- Williams as Vira in The Ark in Space (Doctor Who) 1975
- Born: Annette Wendy Rickman Williams 7 November 1934 Cheam, Surrey, England, UK
- Died: 17 October 2019 (aged 84) Warwickshire, England, UK
- Occupation: Actress
- Years active: 1954–1993
- Known for: Crossroads; The Ark in Space; Feet of Clay;
- Spouse(s): Hugh David (1960–1987; his death) Michael Winser (1988–2019; her death)

= Wendy Williams (British actress) =

British actress (1934–2019)

Wendy Williams (7 November 1934 – 17 October 2019) was a British actress.
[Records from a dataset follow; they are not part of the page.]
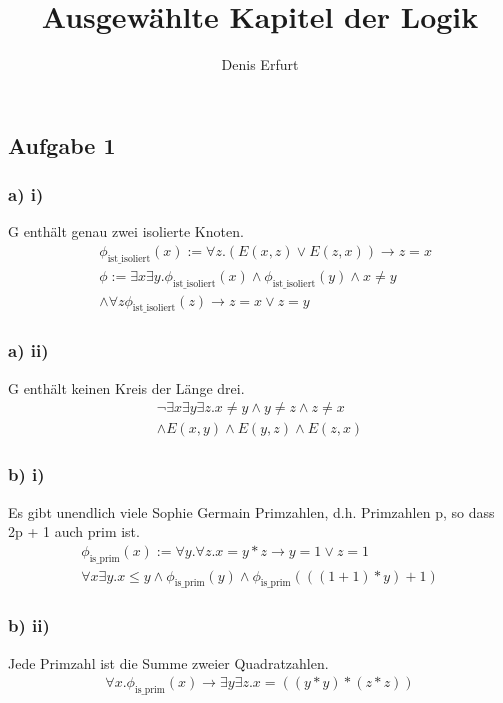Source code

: \documentclass[12pt]{article}
\begin{document}
\title{Ausgewählte Kapitel der Logik}
\author{Denis Erfurt}
\maketitle





\subsection*{Aufgabe 1}
\subsubsection*{a) i)}
G enthält genau zwei isolierte Knoten.
\begin{eqnarray}
  &\phi_{\text{ist\_isoliert}}(x) := \forall z. (E(x,z)\lor E(z,x)) \rightarrow z = x \\
  &\phi := \exists x\exists y. \phi_{\text{ist\_isoliert}}(x) \land \phi_{\text{ist\_isoliert}}(y) \land x\neq y \\
  &\land \forall z \phi_{\text{ist\_isoliert}}(z) \rightarrow z = x \lor z = y
\end{eqnarray}
\subsubsection*{a) ii)}
G enthält keinen Kreis der Länge drei.
\begin{eqnarray}
  \neg \exists x \exists y \exists z. x \neq y \land y \neq z \land z \neq x \\
  \land E(x,y) \land E(y,z) \land E(z,x)
\end{eqnarray}
\subsubsection*{b) i)}
Es gibt unendlich viele Sophie Germain Primzahlen, d.h. Primzahlen p, so dass
2p + 1 auch prim ist.
\begin{eqnarray}
  \phi_{\text{is\_prim}}(x) := \forall y. \forall z. x=y*z \rightarrow y = 1 \lor z = 1\\
  \forall x \exists y . x \leq y \land \phi_{\text{is\_prim}}(y) \land \phi_{\text{is\_prim}}(((1+1)*y)+1)
\end{eqnarray}
\subsubsection*{b) ii)}
Jede Primzahl ist die Summe zweier Quadratzahlen.
\begin{eqnarray}
  \forall x. \phi_{\text{is\_prim}}(x) \rightarrow \exists y \exists z. x = ((y*y)*(z*z))
\end{eqnarray}
\end{document}
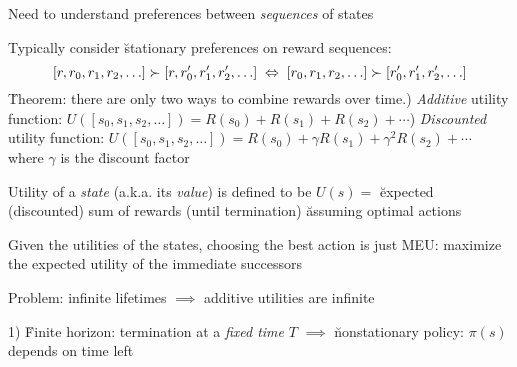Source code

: \documentclass{article}
\begin{document}
\begin{huge}
\vspace*{0.2in}

\textwidth
{}


\vspace*{0.2in}

\textwidth
{}




Need to understand preferences between {\em sequences} of states

Typically consider \u{stationary preferences} on reward sequences:
\[
  [r,r_0,r_1,r_2,\ldots]\mathrel{\succ} [r,r'_0,r'_1,r'_2,\ldots]
  \;\;{\Leftrightarrow}\;\;
  [r_0,r_1,r_2,\ldots]\mathrel{\succ} [r'_0,r'_1,r'_2,\ldots]
\]  
\u{Theorem}: there are only two ways to combine rewards over time.) {\em Additive} utility function:\nl
   $U([s_0,s_1,s_2,\ldots]) = R(s_0) + R(s_1) + R(s_2) + \cdots $) {\em Discounted} utility function:\nl
   $U([s_0,s_1,s_2,\ldots]) = R(s_0) + \gamma R(s_1) + \gamma^2 R(s_2) + \cdots $\nl
   where $\gamma$ is the \u{discount factor}


Utility of a {\em state} (a.k.a. its {\em value}) is defined to be\nl
$U(s) = {}$ \u{expected (discounted) sum of rewards (until termination)}\nl
{} \u{assuming optimal actions}

Given the utilities of the states, choosing the best action is just MEU:\al
  maximize the expected utility of the immediate successors 

\vspace*{0.2in}




Problem: infinite lifetimes $\implies$ additive utilities are infinite

1) \u{Finite horizon}: termination at a {\em fixed time} $T$\al
  $\implies$ \u{nonstationary} policy: $\pi(s)$ depends on time left


\end{huge}
\end{document}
Williams is best known for her work on television, with credits including: Danger Man, Z-Cars, The Regiment, The Pallisers, Thriller, Doctor Who (in the serial The Ark in Space), Survivors, Poldark, Beau Geste, Tenko, and The Darling Buds of May. She had a long running role in Crossroads as Sally Banks, stepping in to the role at very short notice when the original actress Patricia Mort quit the series without notice. She also played the part of Fay Kent in Feet of Clay.

Williams was married to the television director Hugh David until his death in 1987. The following year, she married Michael Winser and they remained together until her death in 2019.